Among Meta’s geographic regions, the rest of the world category experienced the highest growth, reaching an impressive 36%. Following closely behind was Europe at 35%, Asia-Pacific at 19%, and North America at 17%. It’s worth noting that the rest of the world category includes South America, with Brazil being a significant contributor to the region’s advancement. The increased demand from Chinese advertisers targeting users in Brazil has fueled growth in this region. It is evident that China has played a pivotal role in Meta’s expansion, despite the company being inaccessible within the country due to the Great Firewall.

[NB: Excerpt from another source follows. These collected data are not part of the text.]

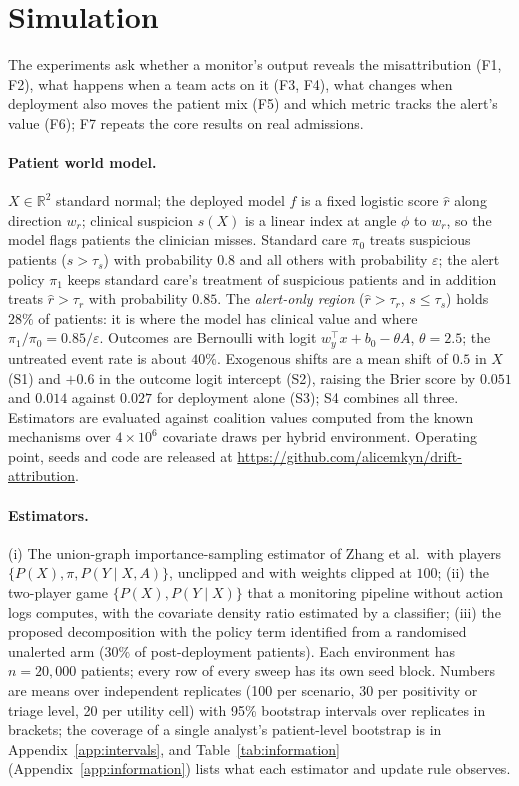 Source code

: \documentclass[letterpaper]{article} %
\newcommand{\rhat}{\hat r}
\begin{document}
\section{Simulation}
\label{sec:sim}

The experiments ask whether a monitor's output reveals the misattribution
(F1, F2), what happens when a team acts on it (F3, F4), what changes when
deployment also moves the patient mix (F5) and which metric tracks the
alert's value (F6); F7 repeats the core results on real admissions.

\paragraph{Patient world model.} $X \in \mathbb{R}^2$ standard normal; the
deployed model $f$ is a fixed logistic score $\rhat$ along direction $w_r$;
clinical suspicion $s(X)$ is a linear index at angle $\phi$ to $w_r$, so the
model flags patients the clinician misses. Standard care $\pi_0$ treats
suspicious patients ($s > \tau_s$) with probability $0.8$ and all others with
probability $\varepsilon$; the alert policy $\pi_1$ keeps standard care's
treatment of suspicious patients and in addition treats $\rhat > \tau_r$
with probability $0.85$. The \emph{alert-only region} ($\rhat > \tau_r$,
$s \le \tau_s$) holds $28\%$ of patients: it is where the model has clinical
value and where $\pi_1 / \pi_0 = 0.85 / \varepsilon$. Outcomes are Bernoulli
with logit $w_y^\top x + b_0 - \theta A$, $\theta = 2.5$; the untreated event
rate is about $40\%$. Exogenous shifts are a mean shift of $0.5$ in $X$ (S1)
and $+0.6$ in the outcome logit intercept (S2), raising the Brier score by
$0.051$ and $0.014$ against $0.027$ for deployment alone (S3); S4 combines all
three. Estimators are evaluated against coalition values computed from the
known mechanisms over $4 \times 10^6$ covariate draws per hybrid environment.
Operating point, seeds and code are released at
\url{https://github.com/alicemkyn/drift-attribution}.

\paragraph{Estimators.} (i) The union-graph importance-sampling estimator of
Zhang et al.\ with players $\{P(X), \pi, P(Y \mid X, A)\}$, unclipped and with
weights clipped at $100$; (ii) the two-player game $\{P(X), P(Y \mid X)\}$
that a monitoring pipeline without action logs computes, with the covariate
density ratio estimated by a classifier; (iii) the proposed decomposition with
the policy term identified from a randomised unalerted arm ($30\%$ of
post-deployment patients). Each environment has $n = 20{,}000$ patients; every
row of every sweep has its own seed block. Numbers are means over independent
replicates (100 per scenario, 30 per positivity or triage level, 20 per
utility cell) with 95\% bootstrap intervals over replicates in brackets;
the coverage of a single analyst's patient-level bootstrap is in
Appendix~\ref{app:intervals}, and Table~\ref{tab:information} (Appendix~\ref{app:information}) lists what
each estimator and update rule observes.
\end{document}
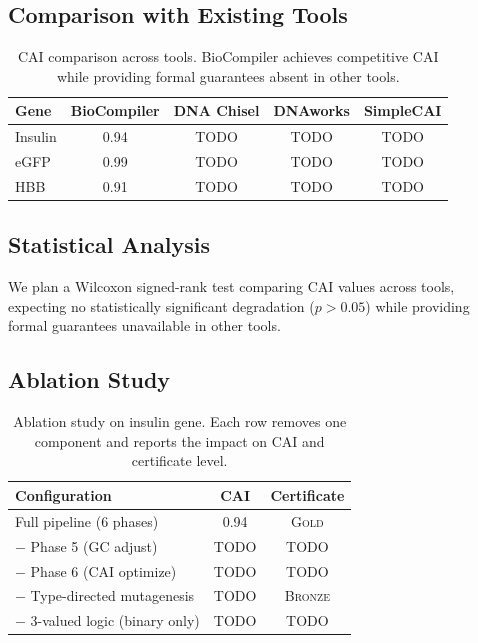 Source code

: \documentclass[runningheads]{llncs}
\newcommand{\GOLD}{\textsc{Gold}\xspace}
\newcommand{\BRONZE}{\textsc{Bronze}\xspace}
\begin{document}
\subsection{Comparison with Existing Tools}

\begin{table}[t]
\centering
\caption{CAI comparison across tools. BioCompiler achieves competitive
         CAI while providing formal guarantees absent in other tools.}
\label{tab:caicomparison}
\begin{tabular}{lcccc}
\toprule
\textbf{Gene} & \textbf{BioCompiler} & \textbf{DNA Chisel} &
  \textbf{DNAworks} & \textbf{SimpleCAI} \\
\midrule
Insulin & 0.94 & TODO & TODO & TODO \\
eGFP    & 0.99 & TODO & TODO & TODO \\
HBB     & 0.91 & TODO & TODO & TODO \\
\bottomrule
\end{tabular}
\end{table}

\subsection{Statistical Analysis}


We plan a Wilcoxon signed-rank test comparing CAI values across tools,
expecting no statistically significant degradation ($p > 0.05$) while
providing formal guarantees unavailable in other tools.

\subsection{Ablation Study}

\begin{table}[t]
\centering
\caption{Ablation study on insulin gene. Each row removes one
         component and reports the impact on CAI and certificate
         level.}
\label{tab:ablation}
\begin{tabular}{lcc}
\toprule
\textbf{Configuration} & \textbf{CAI} & \textbf{Certificate} \\
\midrule
Full pipeline (6 phases) & 0.94 & \GOLD \\
$-$ Phase 5 (GC adjust) & TODO & TODO \\
$-$ Phase 6 (CAI optimize) & TODO & TODO \\
$-$ Type-directed mutagenesis & TODO & \BRONZE \\
$-$ 3-valued logic (binary only) & TODO & TODO \\
\bottomrule
\end{tabular}
\end{table}
\end{document}
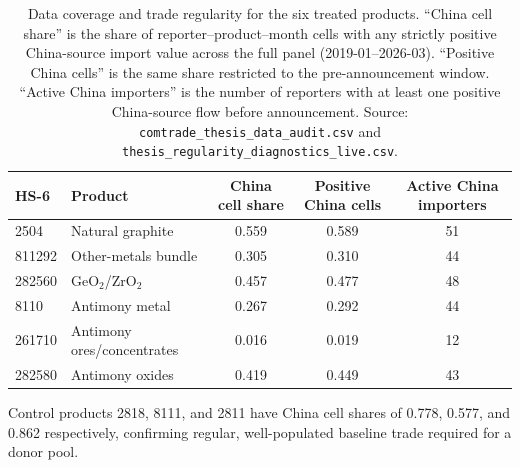 \begin{table}[H]
\centering
\caption{Data coverage and trade regularity for the six treated products.
``China cell share'' is the share of reporter--product--month cells with any
strictly positive China-source import value across the full panel
(2019-01--2026-03). ``Positive China cells'' is the same share restricted to the
pre-announcement window. ``Active China importers'' is the number of reporters
with at least one positive China-source flow before announcement. Source:
\texttt{comtrade\_thesis\_data\_audit.csv} and
\texttt{thesis\_regularity\_diagnostics\_live.csv}.}
\label{tab:coverage}
\footnotesize
\begin{tabular}{llccc}
\toprule
HS-6 & Product & China cell share & Positive China cells & Active China importers \\
\midrule
2504   & Natural graphite                & 0.559 & 0.589 & 51 \\
811292 & Other-metals bundle            & 0.305 & 0.310 & 44 \\
282560 & GeO$_2$/ZrO$_2$                 & 0.457 & 0.477 & 48 \\
8110   & Antimony metal                  & 0.267 & 0.292 & 44 \\
261710 & Antimony ores/concentrates      & 0.016 & 0.019 & 12 \\
282580 & Antimony oxides                 & 0.419 & 0.449 & 43 \\
\bottomrule
\end{tabular}

\smallskip
\footnotesize Control products 2818, 8111, and 2811 have China cell shares of
0.778, 0.577, and 0.862 respectively, confirming regular, well-populated
baseline trade required for a donor pool.
\end{table}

While Meta has faced some volatility in the past, especially during the height of the Covid-19 pandemic, it has witnessed a longer-term trend of overall growth in the Chinese market. This year, as China gradually opens up and global supply chain challenges ease, Chinese companies are actively expanding their businesses internationally. Meta has emerged as a vital tool for Chinese advertisers in this endeavor. Furthermore, lower shipping costs and relaxed regulations in the gaming industry have provided additional support for the growth of Chinese spending on Meta’s platforms.
Despite the optimistic outlook, Susan Li emphasized the potential for future volatility, attributing it to numerous macro factors that are challenging to predict accurately. One example of such unpredictability is the Middle East, with the recent Israel-Hamas conflict impacting Meta’s revenue guidance range. As observed, softer ads were witnessed at the beginning of the fourth quarter, coinciding with the conflict. The implications of these factors on Meta’s Q4 revenue outlook prompted the company to widen its revenue guidance range.
Meta’s success in the Chinese ad market demonstrates its resilience and ability to navigate challenges better than its competitors. Despite being banned, the company has managed to tap into the spending power of Chinese advertisers by leveraging its global reach through platforms like Facebook and Instagram. As China continues to open up and Chinese companies seek expansion opportunities worldwide, Meta is poised to benefit from the growing demand for targeted advertising. The ever-evolving nature of the digital ad market presents both opportunities and challenges for Meta, emphasizing the need for adaptability and readiness to tackle future uncertainties.